**What to work on:** Search the records below for the string "effect" and report only the number of lines that contain it.

**Saved data entries:**
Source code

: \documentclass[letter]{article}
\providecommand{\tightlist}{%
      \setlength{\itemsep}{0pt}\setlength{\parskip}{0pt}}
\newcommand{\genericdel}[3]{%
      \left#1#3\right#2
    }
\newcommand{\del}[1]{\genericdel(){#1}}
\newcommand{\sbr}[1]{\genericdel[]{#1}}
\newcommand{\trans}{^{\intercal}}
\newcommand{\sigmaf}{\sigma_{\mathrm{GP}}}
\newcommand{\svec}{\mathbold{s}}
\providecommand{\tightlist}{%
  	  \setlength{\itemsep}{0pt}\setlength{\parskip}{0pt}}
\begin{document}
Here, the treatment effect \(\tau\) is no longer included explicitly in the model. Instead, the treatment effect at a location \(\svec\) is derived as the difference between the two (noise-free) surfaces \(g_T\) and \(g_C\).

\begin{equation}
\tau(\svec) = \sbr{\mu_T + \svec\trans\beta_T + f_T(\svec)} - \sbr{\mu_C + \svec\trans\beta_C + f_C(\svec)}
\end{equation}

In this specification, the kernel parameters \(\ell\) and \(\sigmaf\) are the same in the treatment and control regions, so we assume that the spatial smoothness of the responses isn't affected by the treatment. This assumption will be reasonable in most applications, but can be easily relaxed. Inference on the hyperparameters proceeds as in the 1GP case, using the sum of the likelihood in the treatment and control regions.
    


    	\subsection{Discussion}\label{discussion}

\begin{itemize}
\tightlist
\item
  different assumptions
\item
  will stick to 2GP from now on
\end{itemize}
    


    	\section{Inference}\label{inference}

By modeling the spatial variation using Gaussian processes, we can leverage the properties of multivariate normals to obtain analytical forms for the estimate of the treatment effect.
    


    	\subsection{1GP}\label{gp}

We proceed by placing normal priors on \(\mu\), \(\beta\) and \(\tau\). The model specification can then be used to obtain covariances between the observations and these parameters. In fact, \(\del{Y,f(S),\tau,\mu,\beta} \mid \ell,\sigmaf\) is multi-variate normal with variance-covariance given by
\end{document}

**Written response:** 2